Он твердо развел мои руки в стороны. Я испытал облегчение от того, что он внял моим просьбам, но вместо того, чтобы, скажем, врезать мне по солнечному сплетению, чего я подсознательно желал, он встал ко мне нос к носу. Все начиналось снова. Я так сильно закусил губу, что она взорвалась острой болью. Мои руки дрожали. Предательское сердце пошло на попятную и замедлилось до рекордного минимума.

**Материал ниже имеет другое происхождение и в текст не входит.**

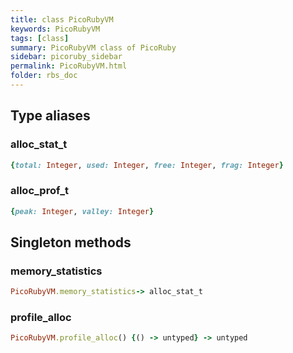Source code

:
```yaml
---
title: class PicoRubyVM
keywords: PicoRubyVM
tags: [class]
summary: PicoRubyVM class of PicoRuby
sidebar: picoruby_sidebar
permalink: PicoRubyVM.html
folder: rbs_doc
---
```

## Type aliases
### alloc_stat_t
```ruby
{total: Integer, used: Integer, free: Integer, frag: Integer}
```
### alloc_prof_t
```ruby
{peak: Integer, valley: Integer}
```
## Singleton methods
### memory_statistics

```ruby
PicoRubyVM.memory_statistics-> alloc_stat_t
```
### profile_alloc

```ruby
PicoRubyVM.profile_alloc() {() -> untyped} -> untyped
```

- Не позволяй мне поцеловать тебя, - пробормотал я хрипло, понимая, что не могу держаться больше. Потребность в нем была сильнее страхов и принципов. Я не знал, что сделаю с ним, если он сейчас же не поставит меня на место.
Но он молчал. Я ненавидел его так же сильно, как и обожал. Его губы были так близко, что я уже не представлял ничего другого, кроме как поцеловать их. Мое тело было готово предать меня, а разум – простить это. Последним толчком силы воли я закрыл лицо руками. Оно снова горело. Я вообще не могу существовать, поглощенный в такой момент такими заботами. Мне не было места среди странных, потому что я слаб, и среди нормальных, потому что я другой. Я сам, собственноручно, перекрыл себе пути в оба мира. Как же было трудно дышать.
Я не мог сопротивляться силе Еноха. Он отнял мои руки от лица. Я находил его поразительно красивым. Я твердо знал, что никогда раньше и никогда в будущем я не смогу встретить никого, кто был бы похож на него. Я был влюблен в него, может быть, еще по-детски, но сила этого чувства была слишком гипертрофирована. Я был на грани.
Он склонился к моему уху. От перенапряжения мои глаза наполнились влагой, так долго я держал их открытыми. Я моргнул. Енох все равно что пытал меня, ведь я касался его своей щекой. Он все еще держал мои руки. Мне казалось, на мне отпечаталось все места, где мы когда-либо соприкасались.
- Я больше не могу, - признался я на выдохе. Дальше падать некуда. – Я не могу ни о чем думать, не могу…
- Я тоже.
Промежуток между его шепотом и сумасшедшим, алогичным, невинным прикосновением губ к моей щеке был мизерный. Все мои мысли сделали реверс и встали, организовав полный стаз. Я мог только хлопать глазами, переваривая информацию. На этот раз я застонал вслух.
Мне было мало. Я прижимался губами к его губам, прихватывая каждую из них. Я шарил руками по всему его чертовому телу, которое так идеально подходило мне. Я не знал, что я хочу от него, не имея никакого опыта вообще, никогда и ни с кем. Я был уверен в том, что здесь мы с ним друг от друга не отстали. Я не понимал, что мне нужно делать, но мне было дико хорошо от легализованной возможности трогать его так, как я захочу. Я потерял способность ориентироваться в собственных руках. Я не мог оторваться от него, скользя губами по его щекам, губам, носу. Он не успевал за мной. А я боялся, что умру от сердечного приступа, если остановлюсь хоть на секунду и пойму, что он отвечает мне. Я постоянно целовал его так, как, наверное, только в детском саду и целуются, но тут же забывал ощущение его губ и возвращался снова. Я забыл, что нужно дышать, я забыл, что мы на виду. Я целовал его шею, этот мучительный источник его запаха, от которого все мое тело рефлекторно напрягалось. Мои пальцы давно запутались в его волосах. От своего имени, произнесенного им, я дурел еще больше. Мне было мало.
Так мало.
Свет прожектора ослепил меня.
В который раз я поставил его жизнь под угрозу.